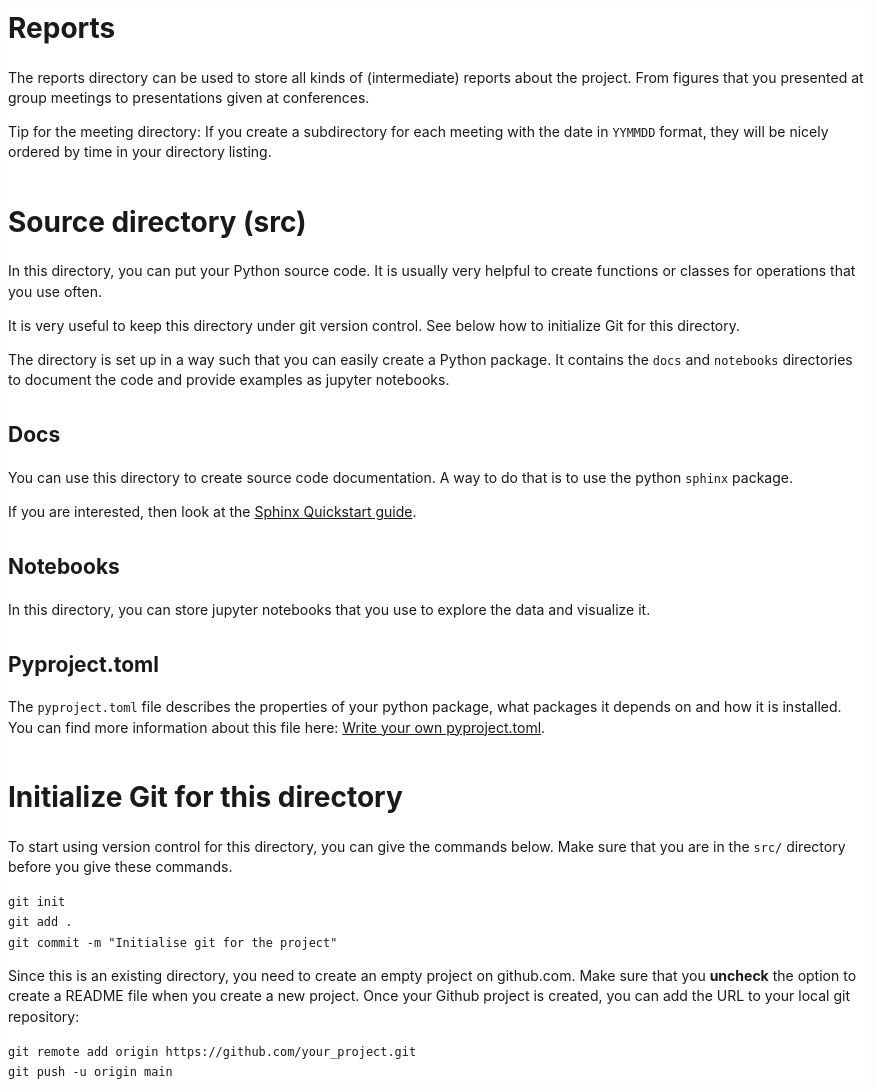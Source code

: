 # Reports

The reports directory can be used to store all kinds of (intermediate)
reports about the project. From figures that you presented at group 
meetings to presentations given at conferences. 

Tip for the meeting directory: If you create a subdirectory for each
meeting with the date in `YYMMDD` format, they will be nicely ordered
by time in your directory listing.

# Source directory (src)

In this directory, you can put your Python source code.
It is usually very helpful to create functions or classes
for operations that you use often.

It is very useful to keep this directory under git version
control. See below how to initialize Git for this directory.

The directory is set up in a way such that you can easily
create a Python package. It contains the ``docs`` and
``notebooks`` directories to document the code and provide
examples as jupyter notebooks.

## Docs

You can use this directory to create source code documentation.
A way to do that is to use the python ``sphinx`` package.

If you are interested, then look at the [Sphinx Quickstart
guide](https://www.sphinx-doc.org/en/master/usage/quickstart.html).

## Notebooks

In this directory, you can store jupyter notebooks that you use
to explore the data and visualize it.

## Pyproject.toml

The `pyproject.toml` file describes the properties of your python
package, what packages it depends on and how it is installed. You
can find more information about this file here:
[Write your own pyproject.toml](https://packaging.python.org/en/latest/guides/writing-pyproject-toml/).

# Initialize Git for this directory

To start using version control for this directory, you can give the
commands below. Make sure that you are in the ``src/`` directory
before you give these commands.
```
git init
git add .
git commit -m "Initialise git for the project"
```
Since this is an existing directory, you need to create an empty
project on github.com. Make sure that you
**uncheck** the option to create a README file when you create a new
project. Once your Github project is created, you can add
the URL to your local git repository:
```
git remote add origin https://github.com/your_project.git
git push -u origin main
```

=======

Only the last part of the entries above is needed: please copy the line with "In this directory, you can put" and each line after it exactly.

In this directory, you can put your Python source code.
It is usually very helpful to create functions or classes
for operations that you use often.

It is very useful to keep this directory under git version
control. See below how to initialize Git for this directory.

The directory is set up in a way such that you can easily
create a Python package. It contains the ``docs`` and
``notebooks`` directories to document the code and provide
examples as jupyter notebooks.

## Docs

You can use this directory to create source code documentation.
A way to do that is to use the python ``sphinx`` package.

If you are interested, then look at the [Sphinx Quickstart
guide](https://www.sphinx-doc.org/en/master/usage/quickstart.html).

## Notebooks

In this directory, you can store jupyter notebooks that you use
to explore the data and visualize it.

## Pyproject.toml

The `pyproject.toml` file describes the properties of your python
package, what packages it depends on and how it is installed. You
can find more information about this file here:
[Write your own pyproject.toml](https://packaging.python.org/en/latest/guides/writing-pyproject-toml/).

# Initialize Git for this directory

To start using version control for this directory, you can give the
commands below. Make sure that you are in the ``src/`` directory
before you give these commands.
```
git init
git add .
git commit -m "Initialise git for the project"
```
Since this is an existing directory, you need to create an empty
project on github.com. Make sure that you
**uncheck** the option to create a README file when you create a new
project. Once your Github project is created, you can add
the URL to your local git repository:
```
git remote add origin https://github.com/your_project.git
git push -u origin main
```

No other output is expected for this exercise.